#### WHAT NEEDS TO BE DONE:
How many lines in the listing include the string "variables"? Reply with the number alone.

#### INFORMATION PROVIDED:
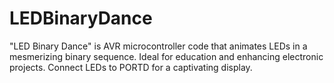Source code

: # LEDBinaryDance
"LED Binary Dance" is AVR microcontroller code that animates LEDs in a mesmerizing binary sequence. Ideal for education and enhancing electronic projects. Connect LEDs to PORTD for a captivating display.
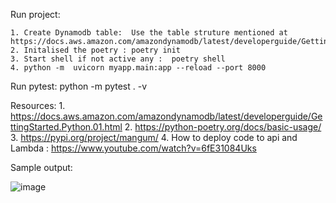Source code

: 
Run project:

    1. Create Dynamodb table:  Use the table struture mentioned at https://docs.aws.amazon.com/amazondynamodb/latest/developerguide/GettingStarted.Python.01.html
    2. Initalised the poetry : poetry init
    3. Start shell if not active any :  poetry shell
    4. python -m  uvicorn myapp.main:app --reload --port 8000

Run pytest:
    python -m pytest . -v

Resources:
    1. https://docs.aws.amazon.com/amazondynamodb/latest/developerguide/GettingStarted.Python.01.html
    2. https://python-poetry.org/docs/basic-usage/
    3. https://pypi.org/project/mangum/
    4. How to deploy code to api and Lambda : https://www.youtube.com/watch?v=6fE31084Uks
    
    
    
    
Sample output:

![image](https://user-images.githubusercontent.com/32964784/117859589-0ec14700-b244-11eb-8f9d-49e8977d2f39.png)
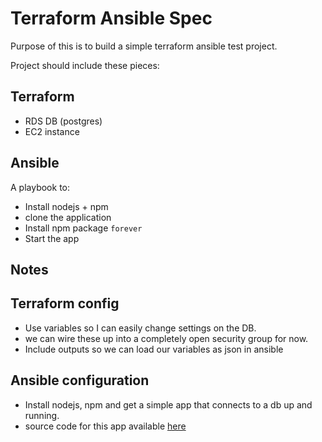 # Terraform Ansible Spec

Purpose of this is to build a simple terraform ansible test project.

Project should include these pieces:

## Terraform
  * RDS DB (postgres)
  * EC2 instance

## Ansible
A playbook to:
  * Install nodejs + npm
  * clone the application
  * Install npm package `forever`
  * Start the app

## Notes

## Terraform config

* Use variables so I can easily change settings on the DB.
* we can wire these up into a completely open security group for now.
* Include outputs so we can load our variables as json in ansible


## Ansible configuration
  * Install nodejs, npm and get a simple app that connects to a db up and running.
  * source code for this app available [here](https://github.com/oddballio/oddball-hello-db)

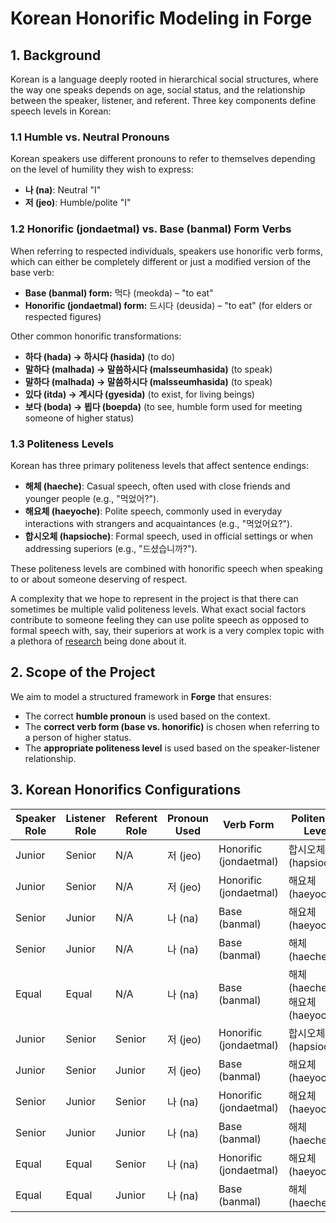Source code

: # Korean Honorific Modeling in Forge

## **1. Background**
Korean is a language deeply rooted in hierarchical social structures, where the way one speaks depends on age, social status, and the relationship between the speaker, listener, and referent. Three key components define speech levels in Korean:

### **1.1 Humble vs. Neutral Pronouns**
Korean speakers use different pronouns to refer to themselves depending on the level of humility they wish to express:
- **나 (na)**: Neutral "I"
- **저 (jeo)**: Humble/polite "I"

### **1.2 Honorific (jondaetmal) vs. Base (banmal) Form Verbs**
When referring to respected individuals, speakers use honorific verb forms, which can either be completely different or just a modified version of the base verb:
- **Base (banmal) form:** 먹다 (meokda) – "to eat"
- **Honorific (jondaetmal) form:** 드시다 (deusida) – "to eat" (for elders or respected figures)

Other common honorific transformations:
- **하다 (hada) → 하시다 (hasida)** (to do)
- **말하다 (malhada) → 말씀하시다 (malsseumhasida)** (to speak)
- **말하다 (malhada) → 말씀하시다 (malsseumhasida)** (to speak)
- **있다 (itda) → 계시다 (gyesida)** (to exist, for living beings)
- **보다 (boda) → 뵙다 (boepda)** (to see, humble form used for meeting someone of higher status)

### **1.3 Politeness Levels**
Korean has three primary politeness levels that affect sentence endings:
- **해체 (haeche)**: Casual speech, often used with close friends and younger people (e.g., "먹었어?").
- **해요체 (haeyoche)**: Polite speech, commonly used in everyday interactions with strangers and acquaintances (e.g., "먹었어요?").
- **합시오체 (hapsioche)**: Formal speech, used in official settings or when addressing superiors (e.g., "드셨습니까?").

These politeness levels are combined with honorific speech when speaking to or about someone deserving of respect.

A complexity that we hope to represent in the project is that there can sometimes be multiple valid politeness levels. What exact social factors contribute to someone feeling they can use polite speech as opposed to formal speech with, say, their superiors at work is a very complex topic with a plethora of [research](https://www.taylorfrancis.com/chapters/edit/10.4324/9781003090205-23/linguistic-politeness-korean-young-mee-yu-cho-jaehyun-jo) being done about it.

## **2. Scope of the Project**
We aim to model a structured framework in **Forge** that ensures:
- The correct **humble pronoun** is used based on the context.
- The **correct verb form (base vs. honorific)** is chosen when referring to a person of higher status.
- The **appropriate politeness level** is used based on the speaker-listener relationship.

## **3. Korean Honorifics Configurations**

| Speaker Role | Listener Role | Referent Role | Pronoun Used | Verb Form | Politeness Level |
|-------------|--------------|--------------|--------------|------------|-----------------|
| Junior      | Senior       | N/A          | 저 (jeo)     | Honorific (jondaetmal)  | 합시오체 (hapsioche)       |
| Junior      | Senior       | N/A          | 저 (jeo)     | Honorific (jondaetmal)  | 해요체 (haeyoche)        |
| Senior      | Junior       | N/A          | 나 (na)      | Base (banmal)       | 해요체 (haeyoche)        |
| Senior      | Junior       | N/A          | 나 (na)      | Base (banmal)       | 해체 (haeche)          |
| Equal       | Equal        | N/A          | 나 (na)      | Base (banmal)       | 해체 (haeche) / 해요체 (haeyoche) |
| Junior      | Senior       | Senior       | 저 (jeo)     | Honorific (jondaetmal)  | 합시오체 (hapsioche)       |
| Junior      | Senior       | Junior       | 저 (jeo)     | Base (banmal)       | 해요체 (haeyoche)        |
| Senior      | Junior       | Senior       | 나 (na)      | Honorific (jondaetmal)  | 해요체 (haeyoche)        |
| Senior      | Junior       | Junior       | 나 (na)      | Base (banmal)       | 해체 (haeche)          |
| Equal       | Equal        | Senior       | 나 (na)      | Honorific (jondaetmal)  | 해요체 (haeyoche)        |
| Equal       | Equal        | Junior       | 나 (na)      | Base (banmal)       | 해체 (haeche)          |

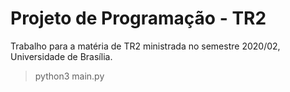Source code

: # Projeto de Programação - TR2

Trabalho para a matéria de TR2 ministrada no semestre 2020/02, Universidade de Brasília.

> python3 main.py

#### COMPLETED EXERCISE:
2